** WHAT TO PRODUCE **
An exact reproduction of the lines below, from the first through the one with "building Office Add-ins.</span></span>", is the whole answer; pictures have no place in it.

^^^^

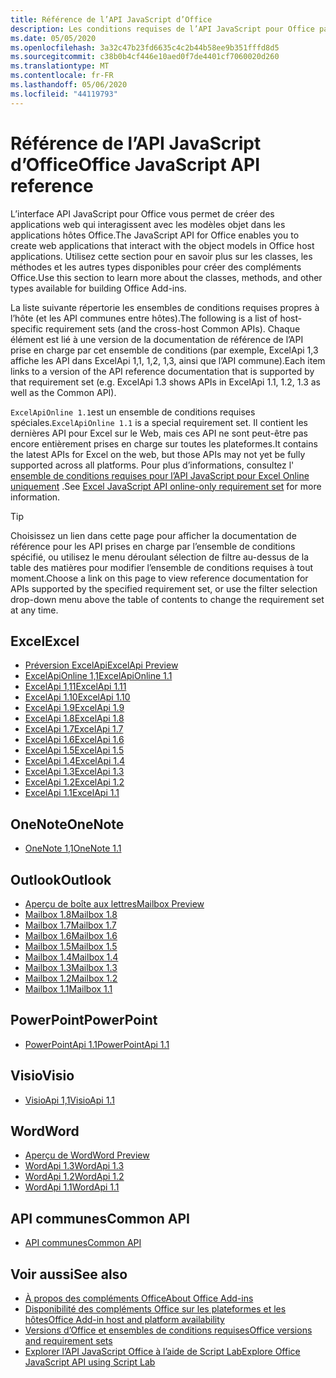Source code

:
 ```yaml
---
title: Référence de l’API JavaScript d’Office
description: Les conditions requises de l’API JavaScript pour Office par hôte.
ms.date: 05/05/2020
ms.openlocfilehash: 3a32c47b23fd6635c4c2b44b58ee9b351fffd8d5
ms.sourcegitcommit: c38b0b4cf446e10aed0f7de4401cf7060020d260
ms.translationtype: MT
ms.contentlocale: fr-FR
ms.lasthandoff: 05/06/2020
ms.locfileid: "44119793"
---
```

# <a name="office-javascript-api-reference"></a><span data-ttu-id="0a2fd-103">Référence de l’API JavaScript d’Office</span><span class="sxs-lookup"><span data-stu-id="0a2fd-103">Office JavaScript API reference</span></span>

<span data-ttu-id="0a2fd-104">L’interface API JavaScript pour Office vous permet de créer des applications web qui interagissent avec les modèles objet dans les applications hôtes Office.</span><span class="sxs-lookup"><span data-stu-id="0a2fd-104">The JavaScript API for Office enables you to create web applications that interact with the object models in Office host applications.</span></span> <span data-ttu-id="0a2fd-105">Utilisez cette section pour en savoir plus sur les classes, les méthodes et les autres types disponibles pour créer des compléments Office.</span><span class="sxs-lookup"><span data-stu-id="0a2fd-105">Use this section to learn more about the classes, methods, and other types available for building Office Add-ins.</span></span>

<span data-ttu-id="0a2fd-106">La liste suivante répertorie les ensembles de conditions requises propres à l’hôte (et les API communes entre hôtes).</span><span class="sxs-lookup"><span data-stu-id="0a2fd-106">The following is a list of host-specific requirement sets (and the cross-host Common APIs).</span></span> <span data-ttu-id="0a2fd-107">Chaque élément est lié à une version de la documentation de référence de l’API prise en charge par cet ensemble de conditions (par exemple, ExcelApi 1,3 affiche les API dans ExcelApi 1,1, 1,2, 1,3, ainsi que l’API commune).</span><span class="sxs-lookup"><span data-stu-id="0a2fd-107">Each item links to a version of the API reference documentation that is supported by that requirement set (e.g. ExcelApi 1.3 shows APIs in ExcelApi 1.1, 1.2, 1.3 as well as the Common API).</span></span>

<span data-ttu-id="0a2fd-108">`ExcelApiOnline 1.1`est un ensemble de conditions requises spéciales.</span><span class="sxs-lookup"><span data-stu-id="0a2fd-108">`ExcelApiOnline 1.1` is a special requirement set.</span></span> <span data-ttu-id="0a2fd-109">Il contient les dernières API pour Excel sur le Web, mais ces API ne sont peut-être pas encore entièrement prises en charge sur toutes les plateformes.</span><span class="sxs-lookup"><span data-stu-id="0a2fd-109">It contains the latest APIs for Excel on the web, but those APIs may not yet be fully supported across all platforms.</span></span> <span data-ttu-id="0a2fd-110">Pour plus d’informations, consultez l' [ensemble de conditions requises pour l’API JavaScript pour Excel Online uniquement](/office/dev/add-ins/reference/requirement-sets/excel-api-online-requirement-set) .</span><span class="sxs-lookup"><span data-stu-id="0a2fd-110">See [Excel JavaScript API online-only requirement set](/office/dev/add-ins/reference/requirement-sets/excel-api-online-requirement-set) for more information.</span></span>

> [!TIP]
> <span data-ttu-id="0a2fd-111">Choisissez un lien dans cette page pour afficher la documentation de référence pour les API prises en charge par l’ensemble de conditions spécifié, ou utilisez le menu déroulant sélection de filtre au-dessus de la table des matières pour modifier l’ensemble de conditions requises à tout moment.</span><span class="sxs-lookup"><span data-stu-id="0a2fd-111">Choose a link on this page to view reference documentation for APIs supported by the specified requirement set, or use the filter selection drop-down menu above the table of contents to change the requirement set at any time.</span></span>

## <a name="excel"></a><span data-ttu-id="0a2fd-112">Excel</span><span class="sxs-lookup"><span data-stu-id="0a2fd-112">Excel</span></span>

- [<span data-ttu-id="0a2fd-113">Préversion ExcelApi</span><span class="sxs-lookup"><span data-stu-id="0a2fd-113">ExcelApi Preview</span></span>](/javascript/api/excel?view=excel-js-preview)
- [<span data-ttu-id="0a2fd-114">ExcelApiOnline 1,1</span><span class="sxs-lookup"><span data-stu-id="0a2fd-114">ExcelApiOnline 1.1</span></span>](/javascript/api/excel?view=excel-js-online)
- [<span data-ttu-id="0a2fd-115">ExcelApi 1,11</span><span class="sxs-lookup"><span data-stu-id="0a2fd-115">ExcelApi 1.11</span></span>](/javascript/api/excel?view=excel-js-1.11)
- [<span data-ttu-id="0a2fd-116">ExcelApi 1.10</span><span class="sxs-lookup"><span data-stu-id="0a2fd-116">ExcelApi 1.10</span></span>](/javascript/api/excel?view=excel-js-1.10)
- [<span data-ttu-id="0a2fd-117">ExcelApi 1.9</span><span class="sxs-lookup"><span data-stu-id="0a2fd-117">ExcelApi 1.9</span></span>](/javascript/api/excel?view=excel-js-1.9)
- [<span data-ttu-id="0a2fd-118">ExcelApi 1.8</span><span class="sxs-lookup"><span data-stu-id="0a2fd-118">ExcelApi 1.8</span></span>](/javascript/api/excel?view=excel-js-1.8)
- [<span data-ttu-id="0a2fd-119">ExcelApi 1.7</span><span class="sxs-lookup"><span data-stu-id="0a2fd-119">ExcelApi 1.7</span></span>](/javascript/api/excel?view=excel-js-1.7)
- [<span data-ttu-id="0a2fd-120">ExcelApi 1.6</span><span class="sxs-lookup"><span data-stu-id="0a2fd-120">ExcelApi 1.6</span></span>](/javascript/api/excel?view=excel-js-1.6)
- [<span data-ttu-id="0a2fd-121">ExcelApi 1.5</span><span class="sxs-lookup"><span data-stu-id="0a2fd-121">ExcelApi 1.5</span></span>](/javascript/api/excel?view=excel-js-1.5)
- [<span data-ttu-id="0a2fd-122">ExcelApi 1.4</span><span class="sxs-lookup"><span data-stu-id="0a2fd-122">ExcelApi 1.4</span></span>](/javascript/api/excel?view=excel-js-1.4)
- [<span data-ttu-id="0a2fd-123">ExcelApi 1.3</span><span class="sxs-lookup"><span data-stu-id="0a2fd-123">ExcelApi 1.3</span></span>](/javascript/api/excel?view=excel-js-1.3)
- [<span data-ttu-id="0a2fd-124">ExcelApi 1.2</span><span class="sxs-lookup"><span data-stu-id="0a2fd-124">ExcelApi 1.2</span></span>](/javascript/api/excel?view=excel-js-1.2)
- [<span data-ttu-id="0a2fd-125">ExcelApi 1.1</span><span class="sxs-lookup"><span data-stu-id="0a2fd-125">ExcelApi 1.1</span></span>](/javascript/api/excel?view=excel-js-1.1)

## <a name="onenote"></a><span data-ttu-id="0a2fd-126">OneNote</span><span class="sxs-lookup"><span data-stu-id="0a2fd-126">OneNote</span></span>

- [<span data-ttu-id="0a2fd-127">OneNote 1,1</span><span class="sxs-lookup"><span data-stu-id="0a2fd-127">OneNote 1.1</span></span>](/javascript/api/onenote?view=onenote-js-1.1)

## <a name="outlook"></a><span data-ttu-id="0a2fd-128">Outlook</span><span class="sxs-lookup"><span data-stu-id="0a2fd-128">Outlook</span></span>

- [<span data-ttu-id="0a2fd-129">Aperçu de boîte aux lettres</span><span class="sxs-lookup"><span data-stu-id="0a2fd-129">Mailbox Preview</span></span>](/javascript/api/outlook?view=outlook-js-preview)
- [<span data-ttu-id="0a2fd-130">Mailbox 1.8</span><span class="sxs-lookup"><span data-stu-id="0a2fd-130">Mailbox 1.8</span></span>](/javascript/api/outlook?view=outlook-js-1.8)
- [<span data-ttu-id="0a2fd-131">Mailbox 1.7</span><span class="sxs-lookup"><span data-stu-id="0a2fd-131">Mailbox 1.7</span></span>](/javascript/api/outlook?view=outlook-js-1.7)
- [<span data-ttu-id="0a2fd-132">Mailbox 1.6</span><span class="sxs-lookup"><span data-stu-id="0a2fd-132">Mailbox 1.6</span></span>](/javascript/api/outlook?view=outlook-js-1.6)
- [<span data-ttu-id="0a2fd-133">Mailbox 1.5</span><span class="sxs-lookup"><span data-stu-id="0a2fd-133">Mailbox 1.5</span></span>](/javascript/api/outlook?view=outlook-js-1.5)
- [<span data-ttu-id="0a2fd-134">Mailbox 1.4</span><span class="sxs-lookup"><span data-stu-id="0a2fd-134">Mailbox 1.4</span></span>](/javascript/api/outlook?view=outlook-js-1.4)
- [<span data-ttu-id="0a2fd-135">Mailbox 1.3</span><span class="sxs-lookup"><span data-stu-id="0a2fd-135">Mailbox 1.3</span></span>](/javascript/api/outlook?view=outlook-js-1.3)
- [<span data-ttu-id="0a2fd-136">Mailbox 1.2</span><span class="sxs-lookup"><span data-stu-id="0a2fd-136">Mailbox 1.2</span></span>](/javascript/api/outlook?view=outlook-js-1.2)
- [<span data-ttu-id="0a2fd-137">Mailbox 1.1</span><span class="sxs-lookup"><span data-stu-id="0a2fd-137">Mailbox 1.1</span></span>](/javascript/api/outlook?view=outlook-js-1.1)

## <a name="powerpoint"></a><span data-ttu-id="0a2fd-138">PowerPoint</span><span class="sxs-lookup"><span data-stu-id="0a2fd-138">PowerPoint</span></span>

- [<span data-ttu-id="0a2fd-139">PowerPointApi 1.1</span><span class="sxs-lookup"><span data-stu-id="0a2fd-139">PowerPointApi 1.1</span></span>](/javascript/api/powerpoint?view=powerpoint-js-1.1)

## <a name="visio"></a><span data-ttu-id="0a2fd-140">Visio</span><span class="sxs-lookup"><span data-stu-id="0a2fd-140">Visio</span></span>

- [<span data-ttu-id="0a2fd-141">VisioApi 1,1</span><span class="sxs-lookup"><span data-stu-id="0a2fd-141">VisioApi 1.1</span></span>](/javascript/api/visio?view=visio-js-1.1)

## <a name="word"></a><span data-ttu-id="0a2fd-142">Word</span><span class="sxs-lookup"><span data-stu-id="0a2fd-142">Word</span></span>

- [<span data-ttu-id="0a2fd-143">Aperçu de Word</span><span class="sxs-lookup"><span data-stu-id="0a2fd-143">Word Preview</span></span>](/javascript/api/word?view=word-js-preview)
- [<span data-ttu-id="0a2fd-144">WordApi 1.3</span><span class="sxs-lookup"><span data-stu-id="0a2fd-144">WordApi 1.3</span></span>](/javascript/api/word?view=word-js-1.3)
- [<span data-ttu-id="0a2fd-145">WordApi 1.2</span><span class="sxs-lookup"><span data-stu-id="0a2fd-145">WordApi 1.2</span></span>](/javascript/api/word?view=word-js-1.2)
- [<span data-ttu-id="0a2fd-146">WordApi 1.1</span><span class="sxs-lookup"><span data-stu-id="0a2fd-146">WordApi 1.1</span></span>](/javascript/api/word?view=word-js-1.1)

## <a name="common-api"></a><span data-ttu-id="0a2fd-147">API communes</span><span class="sxs-lookup"><span data-stu-id="0a2fd-147">Common API</span></span>

- [<span data-ttu-id="0a2fd-148">API communes</span><span class="sxs-lookup"><span data-stu-id="0a2fd-148">Common API</span></span>](/javascript/api/office?view=common-js)

## <a name="see-also"></a><span data-ttu-id="0a2fd-149">Voir aussi</span><span class="sxs-lookup"><span data-stu-id="0a2fd-149">See also</span></span>

- [<span data-ttu-id="0a2fd-150">À propos des compléments Office</span><span class="sxs-lookup"><span data-stu-id="0a2fd-150">About Office Add-ins</span></span>](/office/dev/add-ins/overview)
- [<span data-ttu-id="0a2fd-151">Disponibilité des compléments Office sur les plateformes et les hôtes</span><span class="sxs-lookup"><span data-stu-id="0a2fd-151">Office Add-in host and platform availability</span></span>](/office/dev/add-ins/overview/office-add-in-availability)
- [<span data-ttu-id="0a2fd-152">Versions d’Office et ensembles de conditions requises</span><span class="sxs-lookup"><span data-stu-id="0a2fd-152">Office versions and requirement sets</span></span>](/office/dev/add-ins/develop/office-versions-and-requirement-sets)
- [<span data-ttu-id="0a2fd-153">Explorer l’API JavaScript Office à l’aide de Script Lab</span><span class="sxs-lookup"><span data-stu-id="0a2fd-153">Explore Office JavaScript API using Script Lab</span></span>](/office/dev/add-ins/overview/explore-with-script-lab)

^^^^

** WRITTEN REPLY **
Source code

:
 ```yaml
---
title: Référence de l’API JavaScript d’Office
description: Les conditions requises de l’API JavaScript pour Office par hôte.
ms.date: 05/05/2020
ms.openlocfilehash: 3a32c47b23fd6635c4c2b44b58ee9b351fffd8d5
ms.sourcegitcommit: c38b0b4cf446e10aed0f7de4401cf7060020d260
ms.translationtype: MT
ms.contentlocale: fr-FR
ms.lasthandoff: 05/06/2020
ms.locfileid: "44119793"
---
```

# <a name="office-javascript-api-reference"></a><span data-ttu-id="0a2fd-103">Référence de l’API JavaScript d’Office</span><span class="sxs-lookup"><span data-stu-id="0a2fd-103">Office JavaScript API reference</span></span>

<span data-ttu-id="0a2fd-104">L’interface API JavaScript pour Office vous permet de créer des applications web qui interagissent avec les modèles objet dans les applications hôtes Office.</span><span class="sxs-lookup"><span data-stu-id="0a2fd-104">The JavaScript API for Office enables you to create web applications that interact with the object models in Office host applications.</span></span> <span data-ttu-id="0a2fd-105">Utilisez cette section pour en savoir plus sur les classes, les méthodes et les autres types disponibles pour créer des compléments Office.</span><span class="sxs-lookup"><span data-stu-id="0a2fd-105">Use this section to learn more about the classes, methods, and other types available for building Office Add-ins.</span></span>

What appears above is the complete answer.